Exactly the lines from the opening of the records through the line containing "The system should allow the" should be copied, with both included.
Material for this exercise Start Marker
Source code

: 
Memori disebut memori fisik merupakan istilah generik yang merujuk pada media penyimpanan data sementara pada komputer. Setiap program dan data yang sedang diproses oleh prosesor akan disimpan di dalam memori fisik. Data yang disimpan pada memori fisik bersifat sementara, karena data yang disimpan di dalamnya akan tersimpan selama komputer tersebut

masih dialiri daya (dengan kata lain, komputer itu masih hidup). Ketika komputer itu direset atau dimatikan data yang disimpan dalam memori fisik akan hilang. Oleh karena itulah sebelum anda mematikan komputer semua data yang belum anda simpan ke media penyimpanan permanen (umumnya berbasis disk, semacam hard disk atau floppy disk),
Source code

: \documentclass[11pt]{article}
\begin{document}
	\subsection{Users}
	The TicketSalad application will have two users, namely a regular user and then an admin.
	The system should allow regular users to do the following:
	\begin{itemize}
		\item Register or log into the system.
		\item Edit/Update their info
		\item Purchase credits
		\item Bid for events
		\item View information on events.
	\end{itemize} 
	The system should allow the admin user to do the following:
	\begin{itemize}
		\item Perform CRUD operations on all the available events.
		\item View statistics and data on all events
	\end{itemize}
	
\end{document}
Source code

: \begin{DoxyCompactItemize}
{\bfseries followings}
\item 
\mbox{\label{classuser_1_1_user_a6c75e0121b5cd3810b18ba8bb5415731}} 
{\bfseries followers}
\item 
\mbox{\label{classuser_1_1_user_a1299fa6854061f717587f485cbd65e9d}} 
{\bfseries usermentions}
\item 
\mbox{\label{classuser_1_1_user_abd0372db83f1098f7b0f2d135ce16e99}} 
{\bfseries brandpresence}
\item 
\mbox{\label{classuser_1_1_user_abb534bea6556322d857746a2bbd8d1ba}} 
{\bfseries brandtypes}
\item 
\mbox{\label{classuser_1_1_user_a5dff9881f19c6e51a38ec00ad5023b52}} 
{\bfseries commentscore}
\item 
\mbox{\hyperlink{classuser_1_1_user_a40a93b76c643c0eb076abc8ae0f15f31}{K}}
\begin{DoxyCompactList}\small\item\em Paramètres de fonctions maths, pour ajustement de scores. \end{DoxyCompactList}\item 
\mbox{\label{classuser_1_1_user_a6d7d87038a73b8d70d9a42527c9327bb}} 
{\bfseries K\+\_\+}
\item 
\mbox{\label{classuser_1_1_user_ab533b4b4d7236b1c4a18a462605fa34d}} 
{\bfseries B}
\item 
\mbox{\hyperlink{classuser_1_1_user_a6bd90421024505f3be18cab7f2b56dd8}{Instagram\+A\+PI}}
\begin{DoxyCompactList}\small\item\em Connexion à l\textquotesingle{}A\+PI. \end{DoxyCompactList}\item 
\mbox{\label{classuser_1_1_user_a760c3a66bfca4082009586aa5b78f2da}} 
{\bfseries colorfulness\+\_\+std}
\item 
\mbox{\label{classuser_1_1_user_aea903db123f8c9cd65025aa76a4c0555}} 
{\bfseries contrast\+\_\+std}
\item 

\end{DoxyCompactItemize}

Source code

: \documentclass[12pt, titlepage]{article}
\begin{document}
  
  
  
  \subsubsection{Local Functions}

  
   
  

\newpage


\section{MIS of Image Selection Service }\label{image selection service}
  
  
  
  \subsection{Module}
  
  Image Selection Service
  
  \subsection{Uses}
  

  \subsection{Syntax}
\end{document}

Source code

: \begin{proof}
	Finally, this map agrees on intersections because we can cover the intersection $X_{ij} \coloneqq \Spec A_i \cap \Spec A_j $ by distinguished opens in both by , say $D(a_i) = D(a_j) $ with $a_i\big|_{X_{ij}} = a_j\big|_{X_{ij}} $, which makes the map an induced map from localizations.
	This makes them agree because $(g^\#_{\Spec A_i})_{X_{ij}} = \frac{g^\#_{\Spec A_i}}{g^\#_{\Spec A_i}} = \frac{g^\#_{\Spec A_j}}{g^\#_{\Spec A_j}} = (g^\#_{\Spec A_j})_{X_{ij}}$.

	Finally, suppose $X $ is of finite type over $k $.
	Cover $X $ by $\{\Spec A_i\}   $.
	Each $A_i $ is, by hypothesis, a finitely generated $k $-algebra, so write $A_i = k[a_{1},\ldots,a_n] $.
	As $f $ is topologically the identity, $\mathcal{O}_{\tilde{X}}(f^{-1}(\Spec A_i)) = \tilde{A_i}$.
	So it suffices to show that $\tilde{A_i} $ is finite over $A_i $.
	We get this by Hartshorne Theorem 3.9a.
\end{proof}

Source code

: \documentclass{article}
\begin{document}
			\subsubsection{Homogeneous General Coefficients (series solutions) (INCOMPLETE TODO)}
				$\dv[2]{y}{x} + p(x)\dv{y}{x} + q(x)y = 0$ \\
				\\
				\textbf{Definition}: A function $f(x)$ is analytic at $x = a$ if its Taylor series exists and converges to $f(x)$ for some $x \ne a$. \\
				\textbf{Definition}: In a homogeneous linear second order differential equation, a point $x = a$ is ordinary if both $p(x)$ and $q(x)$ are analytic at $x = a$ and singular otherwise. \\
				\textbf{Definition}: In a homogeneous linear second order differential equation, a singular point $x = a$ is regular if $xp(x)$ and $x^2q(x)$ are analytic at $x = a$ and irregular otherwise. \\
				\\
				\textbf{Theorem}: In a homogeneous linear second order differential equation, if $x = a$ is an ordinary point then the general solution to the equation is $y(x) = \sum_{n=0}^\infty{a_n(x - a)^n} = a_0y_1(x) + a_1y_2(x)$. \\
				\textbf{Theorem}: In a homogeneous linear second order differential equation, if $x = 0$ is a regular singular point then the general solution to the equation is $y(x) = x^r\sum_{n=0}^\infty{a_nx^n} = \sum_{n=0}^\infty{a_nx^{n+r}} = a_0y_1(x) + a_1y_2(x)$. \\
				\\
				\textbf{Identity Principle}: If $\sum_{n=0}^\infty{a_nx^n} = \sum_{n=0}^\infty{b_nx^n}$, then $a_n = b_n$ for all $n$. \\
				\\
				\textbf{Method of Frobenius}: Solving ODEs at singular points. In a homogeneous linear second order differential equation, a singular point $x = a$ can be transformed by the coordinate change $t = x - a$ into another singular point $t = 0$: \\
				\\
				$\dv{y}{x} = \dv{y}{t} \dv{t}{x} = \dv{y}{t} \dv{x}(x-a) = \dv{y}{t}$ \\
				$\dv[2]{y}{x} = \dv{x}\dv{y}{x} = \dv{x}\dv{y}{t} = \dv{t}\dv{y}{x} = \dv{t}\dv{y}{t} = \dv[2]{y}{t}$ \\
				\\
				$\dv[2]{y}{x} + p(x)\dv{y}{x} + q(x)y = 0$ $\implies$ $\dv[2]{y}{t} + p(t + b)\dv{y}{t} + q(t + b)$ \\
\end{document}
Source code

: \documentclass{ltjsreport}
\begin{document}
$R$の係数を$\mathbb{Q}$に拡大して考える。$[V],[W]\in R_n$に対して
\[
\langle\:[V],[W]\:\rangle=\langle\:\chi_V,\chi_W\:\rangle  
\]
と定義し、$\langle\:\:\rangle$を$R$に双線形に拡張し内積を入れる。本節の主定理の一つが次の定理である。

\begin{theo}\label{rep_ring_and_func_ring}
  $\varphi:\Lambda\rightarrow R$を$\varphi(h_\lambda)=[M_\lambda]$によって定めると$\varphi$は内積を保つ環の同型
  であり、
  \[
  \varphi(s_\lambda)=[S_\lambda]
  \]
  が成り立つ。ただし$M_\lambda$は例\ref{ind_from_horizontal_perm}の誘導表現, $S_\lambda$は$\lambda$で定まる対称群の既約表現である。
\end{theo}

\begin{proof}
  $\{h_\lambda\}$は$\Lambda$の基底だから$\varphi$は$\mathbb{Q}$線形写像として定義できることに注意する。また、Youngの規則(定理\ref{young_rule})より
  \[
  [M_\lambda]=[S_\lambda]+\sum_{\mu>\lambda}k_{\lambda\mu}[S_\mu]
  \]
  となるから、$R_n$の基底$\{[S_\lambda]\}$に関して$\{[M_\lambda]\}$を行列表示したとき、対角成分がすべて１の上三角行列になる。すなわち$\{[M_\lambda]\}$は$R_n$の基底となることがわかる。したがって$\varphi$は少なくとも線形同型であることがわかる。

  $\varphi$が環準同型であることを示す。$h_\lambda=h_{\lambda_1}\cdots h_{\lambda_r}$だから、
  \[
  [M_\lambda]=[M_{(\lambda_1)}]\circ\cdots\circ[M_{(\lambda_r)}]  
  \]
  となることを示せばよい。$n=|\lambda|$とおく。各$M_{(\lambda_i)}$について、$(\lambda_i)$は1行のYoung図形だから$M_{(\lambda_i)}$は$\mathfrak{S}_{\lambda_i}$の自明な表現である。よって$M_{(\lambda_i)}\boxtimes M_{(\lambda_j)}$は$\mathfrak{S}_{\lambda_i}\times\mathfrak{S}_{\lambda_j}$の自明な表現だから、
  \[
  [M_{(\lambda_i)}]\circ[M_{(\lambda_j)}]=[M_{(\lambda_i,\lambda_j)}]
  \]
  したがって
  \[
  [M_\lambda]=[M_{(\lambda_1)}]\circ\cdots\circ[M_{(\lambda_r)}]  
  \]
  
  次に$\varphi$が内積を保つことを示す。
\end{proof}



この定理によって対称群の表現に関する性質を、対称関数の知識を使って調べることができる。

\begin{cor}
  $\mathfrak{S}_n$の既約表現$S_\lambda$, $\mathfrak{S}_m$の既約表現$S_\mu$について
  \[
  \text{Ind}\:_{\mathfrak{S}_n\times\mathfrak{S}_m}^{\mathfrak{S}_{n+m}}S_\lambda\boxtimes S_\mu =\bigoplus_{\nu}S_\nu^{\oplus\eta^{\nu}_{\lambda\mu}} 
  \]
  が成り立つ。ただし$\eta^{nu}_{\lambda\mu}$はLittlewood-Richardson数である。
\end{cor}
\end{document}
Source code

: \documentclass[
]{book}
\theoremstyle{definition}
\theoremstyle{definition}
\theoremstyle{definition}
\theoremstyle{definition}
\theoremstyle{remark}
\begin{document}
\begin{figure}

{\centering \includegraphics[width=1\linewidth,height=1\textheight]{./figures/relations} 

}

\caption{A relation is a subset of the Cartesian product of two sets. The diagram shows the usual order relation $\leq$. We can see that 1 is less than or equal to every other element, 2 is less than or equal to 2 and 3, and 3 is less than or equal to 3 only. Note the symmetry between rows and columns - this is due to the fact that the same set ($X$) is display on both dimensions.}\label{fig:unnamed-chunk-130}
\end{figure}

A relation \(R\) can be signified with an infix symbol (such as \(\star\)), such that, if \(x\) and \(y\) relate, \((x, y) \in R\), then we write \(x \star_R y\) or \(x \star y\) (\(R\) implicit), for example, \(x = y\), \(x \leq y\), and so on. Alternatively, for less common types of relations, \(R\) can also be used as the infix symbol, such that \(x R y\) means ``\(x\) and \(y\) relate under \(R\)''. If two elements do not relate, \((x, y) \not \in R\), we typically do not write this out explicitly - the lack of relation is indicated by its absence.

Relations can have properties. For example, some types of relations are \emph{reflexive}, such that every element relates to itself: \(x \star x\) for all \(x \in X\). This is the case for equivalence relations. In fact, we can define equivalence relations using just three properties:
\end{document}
Material for this exercise End Marker
→ **Output for this exercise**
Source code

: 
Memori disebut memori fisik merupakan istilah generik yang merujuk pada media penyimpanan data sementara pada komputer. Setiap program dan data yang sedang diproses oleh prosesor akan disimpan di dalam memori fisik. Data yang disimpan pada memori fisik bersifat sementara, karena data yang disimpan di dalamnya akan tersimpan selama komputer tersebut

masih dialiri daya (dengan kata lain, komputer itu masih hidup). Ketika komputer itu direset atau dimatikan data yang disimpan dalam memori fisik akan hilang. Oleh karena itulah sebelum anda mematikan komputer semua data yang belum anda simpan ke media penyimpanan permanen (umumnya berbasis disk, semacam hard disk atau floppy disk),
Source code

: \documentclass[11pt]{article}
\begin{document}
	\subsection{Users}
	The TicketSalad application will have two users, namely a regular user and then an admin.
	The system should allow regular users to do the following:
	\begin{itemize}
		\item Register or log into the system.
		\item Edit/Update their info
		\item Purchase credits
		\item Bid for events
		\item View information on events.
	\end{itemize} 
	The system should allow the admin user to do the following:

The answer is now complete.